In [None]:
# TODO: switch to AMI
PROTOCOL = 'Debug.SpeakerDiarization.Debug'

# Voice activity detection with `pyannote.audio`

Voice activity detection (VAD) is the task of detecting speech regions in a given audio stream or recording.  
In this notebook, we will train and evaluate a VAD pipeline on Debug database.

In [None]:
from pyannote.database import get_protocol, FileFinder
protocol = get_protocol(PROTOCOL, preprocessors={"audio": FileFinder()})

`pyannote.database` *protocols* usually define 
* a training set: `for training_file in protocol.train(): ...`, 
* a validation set: `for validation_file in protocol.development(): ...` 
* an evaluation set `for evaluation_file in protocol.test(): ...`

Let's listen to the first training file and visualize its reference annotation:

In [None]:
first_training_file = next(protocol.train())

In [None]:
from pyannote.audio.utils.preview import listen
listen(first_training_file)

In [None]:
first_training_file['annotation']

The expected output of a perfect voice activity detection pipeline would look like this:

In [None]:
from pyannote.audio.pipelines.voice_activity_detection import OracleVoiceActivityDetection
oracle_vad = OracleVoiceActivityDetection()

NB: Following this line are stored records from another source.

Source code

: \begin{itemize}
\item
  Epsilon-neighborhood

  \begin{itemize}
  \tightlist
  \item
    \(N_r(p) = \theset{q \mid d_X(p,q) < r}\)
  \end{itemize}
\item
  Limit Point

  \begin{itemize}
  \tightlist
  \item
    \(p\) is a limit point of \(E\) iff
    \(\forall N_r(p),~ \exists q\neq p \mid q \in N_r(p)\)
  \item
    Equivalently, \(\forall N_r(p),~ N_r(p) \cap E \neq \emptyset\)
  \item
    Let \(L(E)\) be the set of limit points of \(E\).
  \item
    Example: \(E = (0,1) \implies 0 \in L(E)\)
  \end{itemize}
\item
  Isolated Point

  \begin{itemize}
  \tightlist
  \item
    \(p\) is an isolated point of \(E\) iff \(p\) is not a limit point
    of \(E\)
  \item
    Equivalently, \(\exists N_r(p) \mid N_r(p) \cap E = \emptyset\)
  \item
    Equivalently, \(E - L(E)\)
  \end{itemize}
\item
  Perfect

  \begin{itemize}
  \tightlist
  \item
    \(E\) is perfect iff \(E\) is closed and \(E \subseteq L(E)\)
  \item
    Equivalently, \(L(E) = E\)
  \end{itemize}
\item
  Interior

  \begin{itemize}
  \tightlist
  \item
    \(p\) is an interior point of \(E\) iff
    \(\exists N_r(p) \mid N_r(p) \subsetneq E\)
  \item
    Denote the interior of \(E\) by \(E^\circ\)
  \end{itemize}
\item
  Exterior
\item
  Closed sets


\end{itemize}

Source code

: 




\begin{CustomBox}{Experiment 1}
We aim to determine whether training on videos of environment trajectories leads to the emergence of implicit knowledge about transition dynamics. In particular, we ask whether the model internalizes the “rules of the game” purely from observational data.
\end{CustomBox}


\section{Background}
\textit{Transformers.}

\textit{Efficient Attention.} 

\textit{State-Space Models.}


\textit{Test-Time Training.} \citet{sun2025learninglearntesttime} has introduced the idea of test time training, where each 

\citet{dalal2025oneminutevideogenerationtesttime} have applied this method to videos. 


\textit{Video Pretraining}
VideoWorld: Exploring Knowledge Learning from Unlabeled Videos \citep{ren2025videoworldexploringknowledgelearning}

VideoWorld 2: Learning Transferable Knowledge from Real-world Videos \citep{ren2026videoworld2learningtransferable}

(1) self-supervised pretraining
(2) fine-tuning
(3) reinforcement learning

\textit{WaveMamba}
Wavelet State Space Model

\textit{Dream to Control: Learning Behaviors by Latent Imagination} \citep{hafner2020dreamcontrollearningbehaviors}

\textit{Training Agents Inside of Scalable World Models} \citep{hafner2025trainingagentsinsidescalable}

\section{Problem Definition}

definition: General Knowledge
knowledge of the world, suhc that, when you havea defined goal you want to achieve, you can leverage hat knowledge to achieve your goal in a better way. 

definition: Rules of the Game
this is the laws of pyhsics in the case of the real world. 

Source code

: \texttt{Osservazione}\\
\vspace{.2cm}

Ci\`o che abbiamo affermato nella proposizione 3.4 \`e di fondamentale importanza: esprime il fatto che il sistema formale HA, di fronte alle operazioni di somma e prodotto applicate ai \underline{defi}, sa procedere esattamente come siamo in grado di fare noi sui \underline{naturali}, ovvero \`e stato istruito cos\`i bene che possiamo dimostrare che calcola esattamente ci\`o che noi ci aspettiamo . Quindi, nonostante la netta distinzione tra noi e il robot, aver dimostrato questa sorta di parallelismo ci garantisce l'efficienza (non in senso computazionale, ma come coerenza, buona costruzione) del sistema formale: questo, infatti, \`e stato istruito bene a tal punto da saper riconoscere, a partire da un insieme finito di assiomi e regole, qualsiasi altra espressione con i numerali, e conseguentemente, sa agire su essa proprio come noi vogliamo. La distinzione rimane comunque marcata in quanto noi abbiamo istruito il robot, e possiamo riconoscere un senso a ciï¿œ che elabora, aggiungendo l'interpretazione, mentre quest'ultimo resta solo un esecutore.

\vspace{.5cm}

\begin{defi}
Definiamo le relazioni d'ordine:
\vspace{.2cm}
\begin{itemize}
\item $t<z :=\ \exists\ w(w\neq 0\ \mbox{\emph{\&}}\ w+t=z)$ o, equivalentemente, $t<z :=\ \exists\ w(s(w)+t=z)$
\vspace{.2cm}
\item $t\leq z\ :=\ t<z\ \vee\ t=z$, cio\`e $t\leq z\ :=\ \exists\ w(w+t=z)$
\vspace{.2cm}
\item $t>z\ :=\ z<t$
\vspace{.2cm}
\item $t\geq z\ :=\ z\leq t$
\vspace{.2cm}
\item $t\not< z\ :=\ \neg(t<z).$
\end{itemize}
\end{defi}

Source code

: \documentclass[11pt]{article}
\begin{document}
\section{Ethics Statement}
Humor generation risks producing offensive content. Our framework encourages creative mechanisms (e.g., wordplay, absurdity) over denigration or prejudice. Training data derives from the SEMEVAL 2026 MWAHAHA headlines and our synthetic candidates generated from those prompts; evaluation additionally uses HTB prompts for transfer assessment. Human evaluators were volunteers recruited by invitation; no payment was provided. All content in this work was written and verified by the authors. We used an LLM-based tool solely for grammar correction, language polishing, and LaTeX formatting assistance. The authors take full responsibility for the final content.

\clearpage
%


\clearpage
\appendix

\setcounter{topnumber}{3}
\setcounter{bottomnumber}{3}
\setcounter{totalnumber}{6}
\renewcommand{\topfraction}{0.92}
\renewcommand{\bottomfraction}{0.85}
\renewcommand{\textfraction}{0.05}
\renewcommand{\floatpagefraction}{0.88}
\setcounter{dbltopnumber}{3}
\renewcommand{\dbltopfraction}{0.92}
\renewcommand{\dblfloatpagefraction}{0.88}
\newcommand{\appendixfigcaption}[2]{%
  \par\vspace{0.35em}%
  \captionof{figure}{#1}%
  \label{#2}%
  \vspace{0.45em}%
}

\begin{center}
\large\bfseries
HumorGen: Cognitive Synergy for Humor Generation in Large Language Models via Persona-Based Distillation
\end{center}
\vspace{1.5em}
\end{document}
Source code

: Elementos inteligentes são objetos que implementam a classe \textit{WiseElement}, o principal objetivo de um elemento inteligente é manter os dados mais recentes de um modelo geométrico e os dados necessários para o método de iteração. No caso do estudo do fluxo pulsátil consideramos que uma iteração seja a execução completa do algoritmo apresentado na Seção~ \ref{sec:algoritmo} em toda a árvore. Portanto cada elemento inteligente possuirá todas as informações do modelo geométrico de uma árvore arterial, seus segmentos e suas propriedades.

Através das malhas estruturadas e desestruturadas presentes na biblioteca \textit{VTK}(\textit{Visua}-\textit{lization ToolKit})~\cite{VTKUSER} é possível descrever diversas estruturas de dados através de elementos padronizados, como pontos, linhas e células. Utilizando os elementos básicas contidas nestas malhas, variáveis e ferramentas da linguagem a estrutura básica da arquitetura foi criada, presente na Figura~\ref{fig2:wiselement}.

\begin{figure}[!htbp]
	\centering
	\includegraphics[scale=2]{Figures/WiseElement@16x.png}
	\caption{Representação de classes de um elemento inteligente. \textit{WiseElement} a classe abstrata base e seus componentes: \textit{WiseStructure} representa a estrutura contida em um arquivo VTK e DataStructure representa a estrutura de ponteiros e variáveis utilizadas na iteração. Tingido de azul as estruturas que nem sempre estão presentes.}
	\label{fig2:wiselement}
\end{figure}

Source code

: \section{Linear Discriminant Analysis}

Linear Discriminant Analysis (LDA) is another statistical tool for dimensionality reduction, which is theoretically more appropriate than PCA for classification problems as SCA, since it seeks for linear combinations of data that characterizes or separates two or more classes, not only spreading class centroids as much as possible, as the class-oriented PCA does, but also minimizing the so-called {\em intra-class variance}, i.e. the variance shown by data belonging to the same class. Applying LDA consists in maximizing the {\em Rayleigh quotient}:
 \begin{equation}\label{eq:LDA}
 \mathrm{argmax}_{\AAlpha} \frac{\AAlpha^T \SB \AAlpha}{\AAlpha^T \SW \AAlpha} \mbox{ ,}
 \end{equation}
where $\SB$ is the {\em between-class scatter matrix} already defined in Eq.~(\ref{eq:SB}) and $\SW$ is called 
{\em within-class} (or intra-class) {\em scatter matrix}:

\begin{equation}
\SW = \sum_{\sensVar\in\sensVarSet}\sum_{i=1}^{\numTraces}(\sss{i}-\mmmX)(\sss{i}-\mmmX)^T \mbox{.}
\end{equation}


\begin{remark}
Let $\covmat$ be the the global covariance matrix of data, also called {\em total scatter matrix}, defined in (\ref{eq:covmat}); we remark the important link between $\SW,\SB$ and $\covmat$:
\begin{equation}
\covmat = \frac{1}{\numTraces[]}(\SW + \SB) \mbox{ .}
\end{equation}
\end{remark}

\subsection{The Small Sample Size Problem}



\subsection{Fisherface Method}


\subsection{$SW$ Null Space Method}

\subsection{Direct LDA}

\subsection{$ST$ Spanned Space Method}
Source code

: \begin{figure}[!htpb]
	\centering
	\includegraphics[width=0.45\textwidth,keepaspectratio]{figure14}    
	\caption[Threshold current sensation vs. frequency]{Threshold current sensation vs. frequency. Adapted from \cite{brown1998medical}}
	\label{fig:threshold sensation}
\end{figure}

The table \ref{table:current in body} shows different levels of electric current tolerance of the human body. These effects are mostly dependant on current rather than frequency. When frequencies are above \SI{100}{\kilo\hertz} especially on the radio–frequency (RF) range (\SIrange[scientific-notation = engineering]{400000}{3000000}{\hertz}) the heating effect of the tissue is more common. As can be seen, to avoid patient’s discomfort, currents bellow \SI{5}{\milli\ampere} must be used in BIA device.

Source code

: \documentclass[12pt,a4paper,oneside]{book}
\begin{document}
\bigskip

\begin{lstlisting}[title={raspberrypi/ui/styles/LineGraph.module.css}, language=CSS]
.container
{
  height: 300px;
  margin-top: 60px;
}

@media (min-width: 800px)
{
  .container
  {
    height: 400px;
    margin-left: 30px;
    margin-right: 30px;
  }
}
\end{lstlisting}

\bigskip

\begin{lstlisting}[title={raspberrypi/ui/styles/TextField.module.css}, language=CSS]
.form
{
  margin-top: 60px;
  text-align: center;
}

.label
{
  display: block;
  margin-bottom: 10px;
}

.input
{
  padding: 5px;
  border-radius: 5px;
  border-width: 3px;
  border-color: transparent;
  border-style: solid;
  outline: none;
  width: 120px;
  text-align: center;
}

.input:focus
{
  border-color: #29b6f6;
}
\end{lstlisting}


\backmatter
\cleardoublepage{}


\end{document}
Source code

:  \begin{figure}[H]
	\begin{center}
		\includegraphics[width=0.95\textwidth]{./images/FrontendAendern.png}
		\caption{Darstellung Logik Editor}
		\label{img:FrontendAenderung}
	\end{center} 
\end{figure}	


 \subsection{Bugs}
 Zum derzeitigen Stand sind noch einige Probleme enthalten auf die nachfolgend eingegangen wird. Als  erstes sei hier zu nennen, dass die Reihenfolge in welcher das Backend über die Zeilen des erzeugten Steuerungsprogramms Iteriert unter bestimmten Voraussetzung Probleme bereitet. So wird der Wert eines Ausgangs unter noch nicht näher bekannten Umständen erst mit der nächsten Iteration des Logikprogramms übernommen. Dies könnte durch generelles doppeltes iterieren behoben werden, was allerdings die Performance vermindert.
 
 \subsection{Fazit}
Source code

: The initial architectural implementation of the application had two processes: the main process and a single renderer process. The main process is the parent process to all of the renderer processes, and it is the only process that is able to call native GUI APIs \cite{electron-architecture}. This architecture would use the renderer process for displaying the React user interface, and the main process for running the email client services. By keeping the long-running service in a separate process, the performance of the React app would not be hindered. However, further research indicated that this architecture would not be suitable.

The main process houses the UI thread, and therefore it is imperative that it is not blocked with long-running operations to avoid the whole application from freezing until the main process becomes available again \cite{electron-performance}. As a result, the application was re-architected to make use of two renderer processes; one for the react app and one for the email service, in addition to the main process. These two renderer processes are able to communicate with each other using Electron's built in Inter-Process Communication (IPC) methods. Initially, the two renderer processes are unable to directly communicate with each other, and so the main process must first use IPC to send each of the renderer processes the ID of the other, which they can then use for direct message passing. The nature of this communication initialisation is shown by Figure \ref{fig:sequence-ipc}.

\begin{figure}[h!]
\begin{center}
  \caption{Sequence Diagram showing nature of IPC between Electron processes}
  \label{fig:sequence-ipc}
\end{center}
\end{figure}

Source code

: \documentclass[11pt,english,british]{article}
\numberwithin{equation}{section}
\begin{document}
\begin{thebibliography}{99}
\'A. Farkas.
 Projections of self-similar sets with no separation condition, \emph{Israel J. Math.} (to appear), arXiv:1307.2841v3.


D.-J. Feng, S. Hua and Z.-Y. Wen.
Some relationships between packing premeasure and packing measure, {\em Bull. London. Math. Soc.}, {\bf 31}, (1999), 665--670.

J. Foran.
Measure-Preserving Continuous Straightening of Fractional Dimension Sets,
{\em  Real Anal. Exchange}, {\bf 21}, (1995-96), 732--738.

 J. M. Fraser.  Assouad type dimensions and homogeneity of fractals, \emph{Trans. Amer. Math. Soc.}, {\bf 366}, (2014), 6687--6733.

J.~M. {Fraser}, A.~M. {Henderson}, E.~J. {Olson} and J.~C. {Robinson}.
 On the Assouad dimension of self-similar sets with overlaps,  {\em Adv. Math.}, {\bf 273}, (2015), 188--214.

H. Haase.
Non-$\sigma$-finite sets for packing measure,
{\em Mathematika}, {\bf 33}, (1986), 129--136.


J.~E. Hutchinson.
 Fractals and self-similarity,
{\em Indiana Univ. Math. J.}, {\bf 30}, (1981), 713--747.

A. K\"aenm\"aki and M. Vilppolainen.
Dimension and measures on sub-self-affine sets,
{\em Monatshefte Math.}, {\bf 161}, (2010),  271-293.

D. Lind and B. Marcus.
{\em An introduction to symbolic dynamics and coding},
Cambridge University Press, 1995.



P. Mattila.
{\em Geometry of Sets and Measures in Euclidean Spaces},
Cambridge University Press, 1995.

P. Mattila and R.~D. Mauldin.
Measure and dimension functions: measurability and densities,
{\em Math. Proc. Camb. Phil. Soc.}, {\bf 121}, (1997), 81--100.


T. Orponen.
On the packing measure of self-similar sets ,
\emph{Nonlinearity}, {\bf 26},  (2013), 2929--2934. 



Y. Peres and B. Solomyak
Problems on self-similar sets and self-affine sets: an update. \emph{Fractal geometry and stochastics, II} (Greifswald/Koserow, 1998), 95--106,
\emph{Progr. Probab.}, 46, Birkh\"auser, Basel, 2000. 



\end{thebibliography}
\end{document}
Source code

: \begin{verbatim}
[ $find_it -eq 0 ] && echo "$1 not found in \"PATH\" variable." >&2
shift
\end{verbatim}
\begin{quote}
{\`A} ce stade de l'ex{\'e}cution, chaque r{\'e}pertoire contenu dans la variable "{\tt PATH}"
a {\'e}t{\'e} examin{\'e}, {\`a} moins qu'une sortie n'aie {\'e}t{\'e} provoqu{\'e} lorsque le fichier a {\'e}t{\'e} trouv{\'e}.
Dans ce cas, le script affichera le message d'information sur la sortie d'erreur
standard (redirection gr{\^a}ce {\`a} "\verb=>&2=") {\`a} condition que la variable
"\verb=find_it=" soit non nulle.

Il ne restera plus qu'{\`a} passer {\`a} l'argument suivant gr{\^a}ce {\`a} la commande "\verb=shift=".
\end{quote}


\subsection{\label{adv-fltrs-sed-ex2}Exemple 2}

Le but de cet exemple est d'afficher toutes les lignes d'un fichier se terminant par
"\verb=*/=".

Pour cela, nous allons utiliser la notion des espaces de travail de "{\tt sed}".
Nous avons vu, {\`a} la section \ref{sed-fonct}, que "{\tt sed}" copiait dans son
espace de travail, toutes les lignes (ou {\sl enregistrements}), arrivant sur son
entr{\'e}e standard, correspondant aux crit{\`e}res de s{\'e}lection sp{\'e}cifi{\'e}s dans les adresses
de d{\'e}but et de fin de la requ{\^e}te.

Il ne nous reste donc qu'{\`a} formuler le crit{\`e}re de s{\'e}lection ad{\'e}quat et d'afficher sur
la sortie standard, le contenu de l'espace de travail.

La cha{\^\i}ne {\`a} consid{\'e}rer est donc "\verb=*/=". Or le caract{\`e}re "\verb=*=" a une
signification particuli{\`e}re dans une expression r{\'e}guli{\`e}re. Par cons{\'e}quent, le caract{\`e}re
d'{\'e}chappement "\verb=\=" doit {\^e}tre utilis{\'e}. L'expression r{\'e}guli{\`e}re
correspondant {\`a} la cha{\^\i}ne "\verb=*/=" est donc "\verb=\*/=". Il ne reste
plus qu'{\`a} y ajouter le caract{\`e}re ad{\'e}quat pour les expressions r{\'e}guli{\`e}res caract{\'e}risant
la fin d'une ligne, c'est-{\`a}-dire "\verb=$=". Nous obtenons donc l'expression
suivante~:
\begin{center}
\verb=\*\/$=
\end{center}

oracle_vad(first_training_file).get_timeline()

## Training

We initialize a VAD *task* that describes how the model will be trained:

* `protocol` indicates that we will use files available in `protocol.train()`.
* `duration=2.` and `batch_size=16` indicates that the model will ingest batches of 16 two seconds long audio chunks.

In [None]:
from pyannote.audio.tasks import VoiceActivityDetection
vad = VoiceActivityDetection(protocol, duration=2., batch_size=16)

We initialize the *model*: it needs to know about the task (`task=vad`) for which it is being trained for:

In [None]:
from pyannote.audio.models.segmentation.debug import SimpleSegmentationModel
model = SimpleSegmentationModel(task=vad)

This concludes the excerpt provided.